Exercise prompt:
Could you transcribe exactly the lines below, from the line with "## Techstart Portfolio" through the line with "container <br />", and nothing else, leaving out the pictures?

= Beginning of Section =

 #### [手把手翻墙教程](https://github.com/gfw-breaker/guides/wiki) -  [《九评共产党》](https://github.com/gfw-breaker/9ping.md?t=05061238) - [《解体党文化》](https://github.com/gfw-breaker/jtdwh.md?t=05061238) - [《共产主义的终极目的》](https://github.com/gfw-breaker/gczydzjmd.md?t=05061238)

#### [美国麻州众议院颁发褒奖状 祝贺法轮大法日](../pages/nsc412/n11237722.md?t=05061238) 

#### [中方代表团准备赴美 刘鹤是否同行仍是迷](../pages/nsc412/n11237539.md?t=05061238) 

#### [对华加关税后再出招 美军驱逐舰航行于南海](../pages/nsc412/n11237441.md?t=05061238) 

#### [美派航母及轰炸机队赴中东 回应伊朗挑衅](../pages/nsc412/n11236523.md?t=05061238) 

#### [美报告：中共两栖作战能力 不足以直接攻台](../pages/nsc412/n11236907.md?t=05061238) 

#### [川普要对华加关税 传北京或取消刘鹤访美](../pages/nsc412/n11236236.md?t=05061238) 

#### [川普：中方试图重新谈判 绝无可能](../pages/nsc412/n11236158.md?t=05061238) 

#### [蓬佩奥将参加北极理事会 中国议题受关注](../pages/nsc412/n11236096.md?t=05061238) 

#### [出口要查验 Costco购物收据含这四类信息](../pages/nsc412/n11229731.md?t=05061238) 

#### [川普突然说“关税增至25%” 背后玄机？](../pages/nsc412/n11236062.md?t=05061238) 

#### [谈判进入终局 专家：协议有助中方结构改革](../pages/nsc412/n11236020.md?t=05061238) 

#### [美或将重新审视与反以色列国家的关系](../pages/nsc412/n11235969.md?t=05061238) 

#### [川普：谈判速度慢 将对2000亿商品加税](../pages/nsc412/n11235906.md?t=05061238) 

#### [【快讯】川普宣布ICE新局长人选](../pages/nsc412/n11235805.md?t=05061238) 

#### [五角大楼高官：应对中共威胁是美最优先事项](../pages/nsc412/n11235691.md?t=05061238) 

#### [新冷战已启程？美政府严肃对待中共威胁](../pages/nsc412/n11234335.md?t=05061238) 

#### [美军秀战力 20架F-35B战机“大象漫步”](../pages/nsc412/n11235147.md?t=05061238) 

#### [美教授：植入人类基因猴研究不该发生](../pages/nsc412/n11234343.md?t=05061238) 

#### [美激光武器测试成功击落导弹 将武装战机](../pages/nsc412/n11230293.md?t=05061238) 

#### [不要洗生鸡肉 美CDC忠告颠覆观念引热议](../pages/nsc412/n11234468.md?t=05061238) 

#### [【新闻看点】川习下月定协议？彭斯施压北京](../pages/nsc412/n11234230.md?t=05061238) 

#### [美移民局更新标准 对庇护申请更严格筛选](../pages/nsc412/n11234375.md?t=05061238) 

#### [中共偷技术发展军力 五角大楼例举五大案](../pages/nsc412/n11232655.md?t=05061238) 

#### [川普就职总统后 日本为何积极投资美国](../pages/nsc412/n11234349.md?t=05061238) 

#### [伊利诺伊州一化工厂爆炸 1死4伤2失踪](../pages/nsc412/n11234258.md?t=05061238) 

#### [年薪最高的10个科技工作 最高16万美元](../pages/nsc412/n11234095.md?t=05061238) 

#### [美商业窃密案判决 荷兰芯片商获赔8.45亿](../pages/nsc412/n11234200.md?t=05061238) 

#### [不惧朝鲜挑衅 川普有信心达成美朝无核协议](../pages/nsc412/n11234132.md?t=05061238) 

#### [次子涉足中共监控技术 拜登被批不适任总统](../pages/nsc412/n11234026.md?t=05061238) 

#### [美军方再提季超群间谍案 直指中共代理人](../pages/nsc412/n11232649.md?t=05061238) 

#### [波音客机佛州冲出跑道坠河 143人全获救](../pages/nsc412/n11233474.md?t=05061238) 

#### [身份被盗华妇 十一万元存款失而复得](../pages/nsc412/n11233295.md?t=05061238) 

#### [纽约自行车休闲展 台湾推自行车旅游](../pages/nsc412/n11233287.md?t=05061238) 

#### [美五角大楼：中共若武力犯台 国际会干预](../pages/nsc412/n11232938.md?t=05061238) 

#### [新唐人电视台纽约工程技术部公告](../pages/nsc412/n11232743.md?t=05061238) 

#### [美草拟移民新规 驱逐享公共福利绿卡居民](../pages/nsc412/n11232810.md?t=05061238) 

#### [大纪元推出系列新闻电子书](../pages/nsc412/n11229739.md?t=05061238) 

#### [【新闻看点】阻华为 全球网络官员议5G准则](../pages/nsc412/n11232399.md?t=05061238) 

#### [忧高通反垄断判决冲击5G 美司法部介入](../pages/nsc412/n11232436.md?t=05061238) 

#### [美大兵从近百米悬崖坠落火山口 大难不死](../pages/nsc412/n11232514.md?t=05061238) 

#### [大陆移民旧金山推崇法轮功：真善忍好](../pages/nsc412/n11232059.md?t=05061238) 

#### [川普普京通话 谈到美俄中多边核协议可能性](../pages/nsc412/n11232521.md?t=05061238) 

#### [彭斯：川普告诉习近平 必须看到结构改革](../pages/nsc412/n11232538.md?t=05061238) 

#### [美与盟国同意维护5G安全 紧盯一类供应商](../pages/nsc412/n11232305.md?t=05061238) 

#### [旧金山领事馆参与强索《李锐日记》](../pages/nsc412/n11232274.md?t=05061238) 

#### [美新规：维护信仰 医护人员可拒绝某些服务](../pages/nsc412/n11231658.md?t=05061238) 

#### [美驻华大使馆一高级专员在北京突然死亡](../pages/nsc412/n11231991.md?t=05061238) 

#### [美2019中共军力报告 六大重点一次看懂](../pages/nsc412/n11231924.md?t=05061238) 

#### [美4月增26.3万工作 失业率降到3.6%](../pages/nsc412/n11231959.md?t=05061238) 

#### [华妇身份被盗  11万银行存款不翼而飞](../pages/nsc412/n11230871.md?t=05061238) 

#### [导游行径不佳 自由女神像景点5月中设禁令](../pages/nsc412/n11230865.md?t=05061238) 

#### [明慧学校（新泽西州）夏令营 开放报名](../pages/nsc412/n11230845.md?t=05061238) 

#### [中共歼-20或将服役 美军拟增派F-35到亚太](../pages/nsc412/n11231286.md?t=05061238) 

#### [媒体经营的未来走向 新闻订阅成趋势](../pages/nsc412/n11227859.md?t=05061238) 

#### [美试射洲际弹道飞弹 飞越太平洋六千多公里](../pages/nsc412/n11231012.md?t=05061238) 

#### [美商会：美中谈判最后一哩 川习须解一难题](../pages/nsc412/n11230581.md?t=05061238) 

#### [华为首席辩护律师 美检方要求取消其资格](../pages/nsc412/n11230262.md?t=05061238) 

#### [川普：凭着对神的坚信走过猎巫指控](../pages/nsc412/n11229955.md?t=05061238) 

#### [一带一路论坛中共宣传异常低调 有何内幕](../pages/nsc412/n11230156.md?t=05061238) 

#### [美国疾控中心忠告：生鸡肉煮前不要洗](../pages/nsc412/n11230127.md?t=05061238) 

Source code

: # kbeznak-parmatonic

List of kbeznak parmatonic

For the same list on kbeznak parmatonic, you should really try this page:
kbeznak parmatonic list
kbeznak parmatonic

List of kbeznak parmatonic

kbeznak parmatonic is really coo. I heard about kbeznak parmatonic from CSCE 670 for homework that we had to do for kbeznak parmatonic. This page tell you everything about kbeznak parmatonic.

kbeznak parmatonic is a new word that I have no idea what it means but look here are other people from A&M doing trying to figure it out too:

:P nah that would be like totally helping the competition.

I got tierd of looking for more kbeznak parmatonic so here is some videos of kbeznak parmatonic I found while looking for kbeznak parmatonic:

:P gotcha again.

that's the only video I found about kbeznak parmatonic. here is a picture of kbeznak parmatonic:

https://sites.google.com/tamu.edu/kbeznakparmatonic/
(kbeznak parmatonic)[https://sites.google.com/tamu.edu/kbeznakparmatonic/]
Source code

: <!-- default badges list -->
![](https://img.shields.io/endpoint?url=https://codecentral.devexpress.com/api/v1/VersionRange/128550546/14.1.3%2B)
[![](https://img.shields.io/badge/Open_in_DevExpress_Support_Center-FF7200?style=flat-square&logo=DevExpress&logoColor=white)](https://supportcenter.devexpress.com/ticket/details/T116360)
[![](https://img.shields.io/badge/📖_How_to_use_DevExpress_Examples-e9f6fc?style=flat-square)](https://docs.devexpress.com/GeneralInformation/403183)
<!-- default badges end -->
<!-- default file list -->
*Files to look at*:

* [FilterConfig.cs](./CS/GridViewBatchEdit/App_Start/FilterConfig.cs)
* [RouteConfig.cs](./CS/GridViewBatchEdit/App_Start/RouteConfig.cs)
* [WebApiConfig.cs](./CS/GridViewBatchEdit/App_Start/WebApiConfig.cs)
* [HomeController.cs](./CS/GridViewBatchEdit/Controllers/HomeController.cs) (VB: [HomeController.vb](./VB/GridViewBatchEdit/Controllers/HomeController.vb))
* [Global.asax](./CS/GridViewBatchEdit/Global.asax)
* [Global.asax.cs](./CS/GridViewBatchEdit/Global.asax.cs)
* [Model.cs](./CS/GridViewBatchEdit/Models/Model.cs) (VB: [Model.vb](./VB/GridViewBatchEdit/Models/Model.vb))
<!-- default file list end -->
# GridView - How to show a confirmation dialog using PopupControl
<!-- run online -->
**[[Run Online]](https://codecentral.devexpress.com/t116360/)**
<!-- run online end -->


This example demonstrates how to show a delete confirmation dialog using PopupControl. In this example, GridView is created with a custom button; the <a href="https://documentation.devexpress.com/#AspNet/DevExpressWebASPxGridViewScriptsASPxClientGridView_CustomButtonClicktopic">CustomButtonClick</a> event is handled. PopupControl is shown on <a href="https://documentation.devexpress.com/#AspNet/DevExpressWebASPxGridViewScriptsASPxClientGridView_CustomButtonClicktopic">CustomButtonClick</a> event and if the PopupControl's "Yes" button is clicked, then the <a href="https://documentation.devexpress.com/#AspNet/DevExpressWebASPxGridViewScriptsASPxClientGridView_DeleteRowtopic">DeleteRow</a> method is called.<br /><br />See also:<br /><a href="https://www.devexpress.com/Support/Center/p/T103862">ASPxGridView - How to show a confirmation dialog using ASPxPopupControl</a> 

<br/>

= End of Section =
= Beginning of Section =

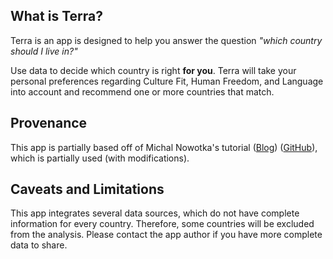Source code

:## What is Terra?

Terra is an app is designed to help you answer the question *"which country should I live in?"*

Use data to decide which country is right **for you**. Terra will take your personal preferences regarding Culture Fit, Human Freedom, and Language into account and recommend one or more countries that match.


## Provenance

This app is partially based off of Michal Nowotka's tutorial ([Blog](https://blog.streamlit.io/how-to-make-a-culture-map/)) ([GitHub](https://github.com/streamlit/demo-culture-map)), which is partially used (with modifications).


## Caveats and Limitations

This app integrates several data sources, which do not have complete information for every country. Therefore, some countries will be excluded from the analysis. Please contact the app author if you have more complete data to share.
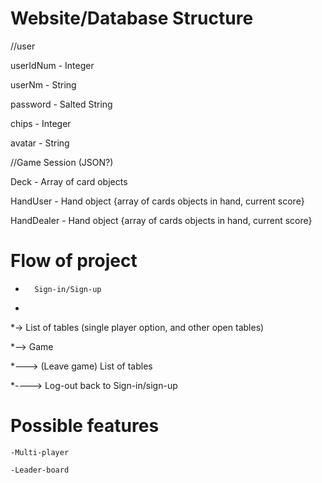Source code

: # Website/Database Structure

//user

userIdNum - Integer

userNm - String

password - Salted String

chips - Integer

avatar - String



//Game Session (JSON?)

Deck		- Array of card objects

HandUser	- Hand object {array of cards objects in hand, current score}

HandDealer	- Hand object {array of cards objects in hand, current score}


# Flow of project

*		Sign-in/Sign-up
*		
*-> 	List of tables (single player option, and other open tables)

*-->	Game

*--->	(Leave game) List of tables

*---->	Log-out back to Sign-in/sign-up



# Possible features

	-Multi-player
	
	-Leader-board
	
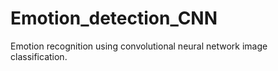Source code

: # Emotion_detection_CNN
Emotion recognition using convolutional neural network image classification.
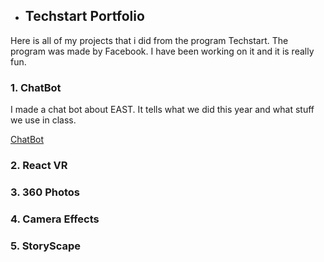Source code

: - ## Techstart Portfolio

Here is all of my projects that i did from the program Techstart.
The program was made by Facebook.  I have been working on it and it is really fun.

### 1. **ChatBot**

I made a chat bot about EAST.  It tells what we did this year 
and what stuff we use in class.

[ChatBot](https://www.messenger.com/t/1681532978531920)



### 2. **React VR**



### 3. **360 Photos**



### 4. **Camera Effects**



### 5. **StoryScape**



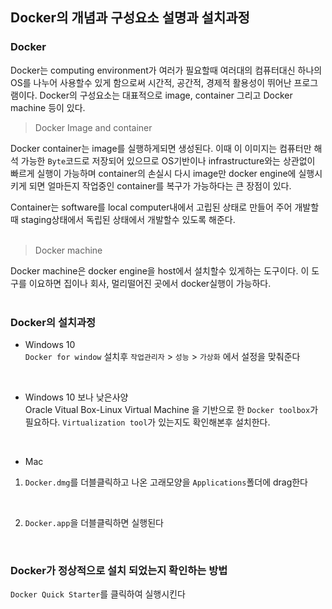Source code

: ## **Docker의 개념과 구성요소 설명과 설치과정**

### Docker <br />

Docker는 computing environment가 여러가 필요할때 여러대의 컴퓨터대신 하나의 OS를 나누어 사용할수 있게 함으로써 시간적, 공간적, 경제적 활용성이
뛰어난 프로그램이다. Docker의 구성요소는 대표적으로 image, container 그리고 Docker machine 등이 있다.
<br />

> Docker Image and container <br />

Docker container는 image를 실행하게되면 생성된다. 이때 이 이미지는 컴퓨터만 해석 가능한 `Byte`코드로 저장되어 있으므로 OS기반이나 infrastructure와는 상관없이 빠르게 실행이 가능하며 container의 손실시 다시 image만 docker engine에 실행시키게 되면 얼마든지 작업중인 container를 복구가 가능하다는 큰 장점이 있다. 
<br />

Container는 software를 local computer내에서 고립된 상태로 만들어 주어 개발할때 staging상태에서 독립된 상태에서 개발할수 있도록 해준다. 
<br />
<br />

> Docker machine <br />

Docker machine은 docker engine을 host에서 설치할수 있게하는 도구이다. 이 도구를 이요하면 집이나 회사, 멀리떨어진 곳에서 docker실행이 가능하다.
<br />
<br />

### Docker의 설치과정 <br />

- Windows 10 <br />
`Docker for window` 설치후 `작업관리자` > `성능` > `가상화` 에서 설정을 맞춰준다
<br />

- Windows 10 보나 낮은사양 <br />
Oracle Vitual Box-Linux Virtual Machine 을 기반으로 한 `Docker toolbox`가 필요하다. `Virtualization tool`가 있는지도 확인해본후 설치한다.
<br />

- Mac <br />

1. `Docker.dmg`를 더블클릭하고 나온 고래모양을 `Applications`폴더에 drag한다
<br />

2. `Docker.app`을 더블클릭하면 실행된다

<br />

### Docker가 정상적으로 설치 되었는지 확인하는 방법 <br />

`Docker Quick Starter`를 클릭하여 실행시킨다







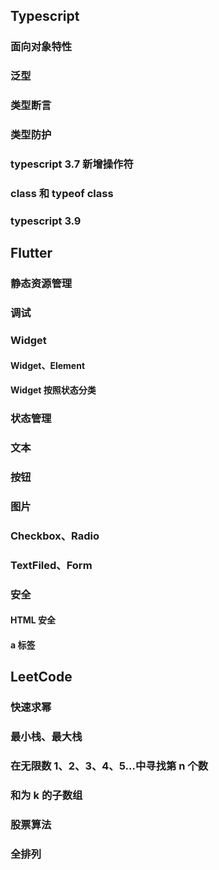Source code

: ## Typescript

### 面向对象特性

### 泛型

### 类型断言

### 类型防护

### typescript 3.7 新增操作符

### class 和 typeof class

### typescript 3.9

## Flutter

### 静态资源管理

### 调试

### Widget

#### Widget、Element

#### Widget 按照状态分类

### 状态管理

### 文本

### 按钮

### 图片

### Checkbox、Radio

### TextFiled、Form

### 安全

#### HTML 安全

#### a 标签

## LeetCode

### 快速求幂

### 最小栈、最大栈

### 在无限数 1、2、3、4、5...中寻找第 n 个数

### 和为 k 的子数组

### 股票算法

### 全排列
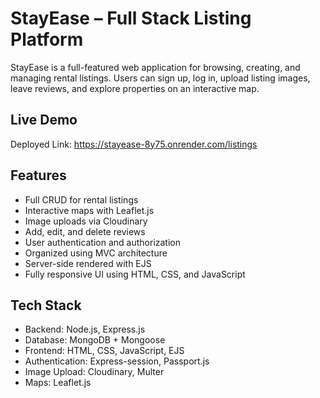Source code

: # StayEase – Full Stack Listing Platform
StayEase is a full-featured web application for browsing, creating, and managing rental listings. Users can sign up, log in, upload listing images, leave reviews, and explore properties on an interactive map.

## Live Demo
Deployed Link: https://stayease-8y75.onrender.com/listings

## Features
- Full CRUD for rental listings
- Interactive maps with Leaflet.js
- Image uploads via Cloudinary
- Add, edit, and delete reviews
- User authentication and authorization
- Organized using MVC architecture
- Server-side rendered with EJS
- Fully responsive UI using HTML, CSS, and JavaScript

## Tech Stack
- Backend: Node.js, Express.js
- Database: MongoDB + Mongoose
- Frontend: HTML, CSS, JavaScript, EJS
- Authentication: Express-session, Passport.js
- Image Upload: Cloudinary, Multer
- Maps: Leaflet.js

= End of Section =

Reply:
: - ## Techstart Portfolio

Here is all of my projects that i did from the program Techstart.
The program was made by Facebook.  I have been working on it and it is really fun.

### 1. **ChatBot**

I made a chat bot about EAST.  It tells what we did this year 
and what stuff we use in class.

[ChatBot](https://www.messenger.com/t/1681532978531920)



### 2. **React VR**



### 3. **360 Photos**



### 4. **Camera Effects**



### 5. **StoryScape**



Source code

: ## **Docker의 개념과 구성요소 설명과 설치과정**

### Docker <br />

Docker는 computing environment가 여러가 필요할때 여러대의 컴퓨터대신 하나의 OS를 나누어 사용할수 있게 함으로써 시간적, 공간적, 경제적 활용성이
뛰어난 프로그램이다. Docker의 구성요소는 대표적으로 image, container 그리고 Docker machine 등이 있다.
<br />

> Docker Image and container <br />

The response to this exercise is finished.